I've recently finished re-reading the first volume of L.M. Montgomery's journals, and as a long time L.M. Montgomery buff, I found myself wondering if there were any L.M. Montgomery knitting projects out there. After all, there's an Anne of Green Gables Cookbook, compiled by her granddaughter, and Aunt Maud's Recipe Book, which is a selection of Montgomery's own recipes. Montgomery was by all reports an excellent cook, and she was also a very able needlewoman. Montgomery, a minister's wife, once remarked in her journals that the one good thing about having to make endless tiresome calls on her husband's parishioners (many of whom she found very boring) was that she could do fancy work during these visits, because otherwise as a famous author with sons to raise and a household to run, she would not have felt she could take the time to do the needlework she loved. I've read that there are examples of her needlework in various archival collections.
But I'm sorry to report my internet research turned up no possible L.M. Montgomery knitting patterns. If you're a die hard Montgomery fan and knitter, the best I can offer you is some screen caps of sweaters in the eighties-era CBC Anne of Green Gables mini-series, and there are no patterns for them online or in a published volume. However, I will say there were quite a lot of hand-knitted items worn in Anne of Green Gables, many of which are quite wearable by contemporary standards, and that it would certainly be possible for a good knitter to write a patterns for them based on the pictures below, and to turn out sweaters that are very close replicas. Otherwise... well, searching out similar patterns is possible if you've got the time and patience, especially with Ravelry's excellent pattern search functionality. If you know of any patterns very similar to any of the items shown here, please feel free to share links or publication information in the comments.
Beautiful, classic sweater pattern. This is probably my favourite of all the knitted items in the miniseries. I wish I'd written this post before I chose the pattern for the cardigan I am currently knitting.
Another nice pattern.

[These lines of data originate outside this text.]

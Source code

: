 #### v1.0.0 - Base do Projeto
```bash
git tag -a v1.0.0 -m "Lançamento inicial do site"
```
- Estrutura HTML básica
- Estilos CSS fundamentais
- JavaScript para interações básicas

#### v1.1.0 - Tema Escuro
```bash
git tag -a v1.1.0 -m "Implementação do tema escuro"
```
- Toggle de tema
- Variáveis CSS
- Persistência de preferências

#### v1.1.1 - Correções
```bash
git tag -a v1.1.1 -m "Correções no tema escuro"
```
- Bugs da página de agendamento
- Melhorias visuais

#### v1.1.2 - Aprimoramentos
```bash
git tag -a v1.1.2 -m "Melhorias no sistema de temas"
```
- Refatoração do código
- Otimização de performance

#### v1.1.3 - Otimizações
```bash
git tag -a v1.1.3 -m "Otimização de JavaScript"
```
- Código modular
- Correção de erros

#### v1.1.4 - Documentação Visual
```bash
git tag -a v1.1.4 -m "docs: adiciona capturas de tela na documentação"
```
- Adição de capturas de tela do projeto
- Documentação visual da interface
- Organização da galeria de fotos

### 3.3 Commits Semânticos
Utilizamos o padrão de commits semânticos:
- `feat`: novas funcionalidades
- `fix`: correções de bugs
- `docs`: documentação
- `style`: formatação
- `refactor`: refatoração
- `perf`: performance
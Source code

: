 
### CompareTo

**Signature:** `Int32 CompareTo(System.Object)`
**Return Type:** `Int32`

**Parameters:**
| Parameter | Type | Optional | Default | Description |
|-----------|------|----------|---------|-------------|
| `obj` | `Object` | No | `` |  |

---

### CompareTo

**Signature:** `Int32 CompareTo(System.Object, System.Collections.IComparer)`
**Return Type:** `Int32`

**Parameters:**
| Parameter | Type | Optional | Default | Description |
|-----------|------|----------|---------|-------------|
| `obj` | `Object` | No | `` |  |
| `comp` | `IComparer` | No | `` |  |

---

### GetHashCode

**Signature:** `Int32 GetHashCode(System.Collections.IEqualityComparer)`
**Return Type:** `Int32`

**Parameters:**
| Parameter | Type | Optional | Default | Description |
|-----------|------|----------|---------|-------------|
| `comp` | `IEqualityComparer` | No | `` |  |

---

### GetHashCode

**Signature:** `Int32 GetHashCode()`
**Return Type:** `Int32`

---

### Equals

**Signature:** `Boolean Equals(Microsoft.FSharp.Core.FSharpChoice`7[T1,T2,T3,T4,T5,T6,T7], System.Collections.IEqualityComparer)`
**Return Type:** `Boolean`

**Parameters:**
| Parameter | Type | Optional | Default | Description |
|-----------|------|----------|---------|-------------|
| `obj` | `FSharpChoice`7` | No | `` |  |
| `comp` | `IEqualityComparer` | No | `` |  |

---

I wish we could see more of it.
Another pretty cardigan on Anne in a similar colour to the first.
This mini-vest would perhaps not be so flattering on some women (you'd need to be small-breasted to wear it), but it's attractive enough in its way.
This one is also wearable. I'd make it in any colour other than that dreary tan and skip the tie underneath, since ties for woman fortunately haven't been in since Dress for Success was a best seller. A lacy camisole would make for a more attractive overall look.
Another classic cardigan on Marilla.
This one, on Katherine Brooke, is actually quite contemporary-looking - it's a lot like the drape-front cardigans that are in now.
Cute little vest on "Emmeline". You might not want to make this one if you're a Montgomery purist though, because the "Emmeline" character was an invention of the screenwriter's, not of Montgomery's.
Too bad we can't see the front of Matthew's sweater, but it's probably a cardigan with the same pattern on the front. Making his tuque is another possibility.
Classic sweater vest on Matthew. The man in your life might like this one even if he refuses to so much as listen to you talk about Anne of Green Gables.
Mmmmm. So handsome. And the vest on Gilbert is nice too.
Classic gray vest on Gilbert.
Of course we all hate the petty, tyrannical and general disaster of a schoolteacher, Mr. Phillips (stop flirting with your sixteen-year-old pupil Prissy Andrews, you perv!), but this is a nice, classic man's sweater. I'd knit it in a sharper colour. Almost all the shades of yarns used in these sweaters seem so drab, with the exception of the soft, pretty blues on Anne. Yarn dyes have probably come a long way since the 1880's, when Anne was a young girl.
Did you wander in off the set of the Kids in the Hall and wind up in a classic sweater vest before you knew it, Bruce McCulloch? No, wait, I forgot, this was before the Kids in the Hall got together and Bruce become a household name in Canada. It's still pretty funny to see him here as Fred Wright, Diana's fiancé. Although I suppose it's no odder for me than the fact that an ex-boyfriend of mine is an extra in this movie. To get back to the knitting analysis, it would be dead easy to make an exact copy of this vest.
If nothing else, you can always make an Anne doll, adapting a knitted doll pattern to include the red braids and old-style dress and pinafore.